Before the trust money came, Cuisset said, she and her mother “didn’t wait for anything. My mother raised me modestly. I wasn’t waiting for riches or whatever. We lived a normal life. My husband was a pilot. We had a normal life.”
The trust is known as the Juliet Lyell Sheldon (Shelly) Alexander Cuisset Real Estate Trust, according to Pyle’s listing.
Come to West Virginia
Cuisset said she was not happy with the three builders it took over seven years to build the mansion.
“It was poorly built,” she said. “More of a money pit than anything else. There was a lot of water damage in the house. The pipes in winter got so cold that they destroyed the ground.
“It took seven years to build it, but they built it too fast I think. You should have taken your time. We were in Europe and couldn’t guard it.”
Pyle said the home has been inspected and is structurally sound.
Cuisset said she and her husband came to West Virginia to help care for a 97-year-old relative. The couple opened Café de Paris on the corner of Capitol Street and Quarrier Street in 2005. The restaurant closed in 2009.
DT Prime Steakhouse now occupies the space.
During Café de Paris’ existence, Shelly Cuisset and Café de Paris were sued in 2005 over claims that they failed to repay $15,000 and $5,000 promissory notes. Cuisset also fell out with the city over colors used on the exterior and a mural of the Eiffel Tower. The color didn’t go well with the surroundings, the city was preserved, and the mural was supposed to be a real miniature of the Eiffel Tower with lights.
Cuisset said the family was unable to properly look after the restaurant after returning to France following the death of Gerard Cuisset’s father in 2009.

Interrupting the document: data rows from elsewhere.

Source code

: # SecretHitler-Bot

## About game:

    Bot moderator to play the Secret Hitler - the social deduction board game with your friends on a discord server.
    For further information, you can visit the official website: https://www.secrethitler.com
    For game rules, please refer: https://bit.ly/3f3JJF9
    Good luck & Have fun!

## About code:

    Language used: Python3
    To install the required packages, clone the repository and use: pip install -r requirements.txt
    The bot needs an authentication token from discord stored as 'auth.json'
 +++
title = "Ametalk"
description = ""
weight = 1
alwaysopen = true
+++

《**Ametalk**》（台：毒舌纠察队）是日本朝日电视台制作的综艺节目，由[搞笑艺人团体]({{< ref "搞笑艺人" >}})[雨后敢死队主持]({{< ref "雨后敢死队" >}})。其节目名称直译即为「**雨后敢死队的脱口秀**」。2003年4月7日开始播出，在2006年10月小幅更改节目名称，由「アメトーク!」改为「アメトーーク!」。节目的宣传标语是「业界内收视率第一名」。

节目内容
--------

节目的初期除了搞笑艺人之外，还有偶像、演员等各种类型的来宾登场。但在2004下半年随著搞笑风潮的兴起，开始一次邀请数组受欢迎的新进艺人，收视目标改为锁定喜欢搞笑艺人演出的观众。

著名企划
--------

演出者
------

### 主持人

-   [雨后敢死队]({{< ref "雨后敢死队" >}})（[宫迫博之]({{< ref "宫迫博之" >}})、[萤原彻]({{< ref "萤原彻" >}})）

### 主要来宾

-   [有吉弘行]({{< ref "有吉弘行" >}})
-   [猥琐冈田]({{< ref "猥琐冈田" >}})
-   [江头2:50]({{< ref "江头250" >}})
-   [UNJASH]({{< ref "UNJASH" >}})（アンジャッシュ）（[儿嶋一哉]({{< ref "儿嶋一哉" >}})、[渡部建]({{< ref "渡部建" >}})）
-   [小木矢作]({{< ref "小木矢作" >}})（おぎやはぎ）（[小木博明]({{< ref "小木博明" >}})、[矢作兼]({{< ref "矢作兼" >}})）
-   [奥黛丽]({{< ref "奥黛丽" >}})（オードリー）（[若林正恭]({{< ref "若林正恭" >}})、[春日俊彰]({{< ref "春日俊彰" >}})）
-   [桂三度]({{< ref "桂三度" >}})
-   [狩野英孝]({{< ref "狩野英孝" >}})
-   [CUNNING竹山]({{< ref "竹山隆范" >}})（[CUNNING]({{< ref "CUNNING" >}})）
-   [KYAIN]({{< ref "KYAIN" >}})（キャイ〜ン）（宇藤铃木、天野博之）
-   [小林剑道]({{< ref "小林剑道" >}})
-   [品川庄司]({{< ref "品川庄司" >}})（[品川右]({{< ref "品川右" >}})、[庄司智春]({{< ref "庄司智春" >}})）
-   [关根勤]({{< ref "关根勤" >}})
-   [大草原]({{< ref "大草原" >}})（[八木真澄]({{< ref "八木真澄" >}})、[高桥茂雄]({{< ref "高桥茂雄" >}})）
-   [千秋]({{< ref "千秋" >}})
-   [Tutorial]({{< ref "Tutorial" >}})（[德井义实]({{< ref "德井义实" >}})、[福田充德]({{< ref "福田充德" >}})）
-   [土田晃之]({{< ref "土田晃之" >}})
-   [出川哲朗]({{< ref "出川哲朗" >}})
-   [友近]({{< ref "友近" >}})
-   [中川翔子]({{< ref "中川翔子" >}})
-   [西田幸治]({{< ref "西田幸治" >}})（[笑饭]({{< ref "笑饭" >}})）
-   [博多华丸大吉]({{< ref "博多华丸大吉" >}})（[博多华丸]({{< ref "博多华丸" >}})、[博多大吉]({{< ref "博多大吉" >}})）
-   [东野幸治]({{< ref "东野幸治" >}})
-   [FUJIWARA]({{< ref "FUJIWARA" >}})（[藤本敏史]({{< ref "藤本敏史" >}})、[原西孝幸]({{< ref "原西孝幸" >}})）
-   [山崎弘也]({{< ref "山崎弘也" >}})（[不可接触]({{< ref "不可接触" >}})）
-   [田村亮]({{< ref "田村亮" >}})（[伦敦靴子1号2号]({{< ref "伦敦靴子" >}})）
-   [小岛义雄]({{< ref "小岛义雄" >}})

Someone itching to live in a big house with a great view — and spending a lot of time and money on the restoration — might find the property appealing.
Concrete around the pool is dirty and the water is full of algae. A bathroom picture shows exposed insulation that fell to the floor after the ceiling was removed. In the center stands a large black marble column. Floors look unfinished in several shots.
Thanks to its French owners, the house includes a section with fake shop fronts, one of which reads “1900 La Cremaillare,” a nod to a Parisian restaurant. A wine cellar looks like it could hold hundreds of bottles. A beautiful brick arch leads inside.
“We’re excited about that,” Flanigan said. “It will be interesting to see who gets it and what they do with it.”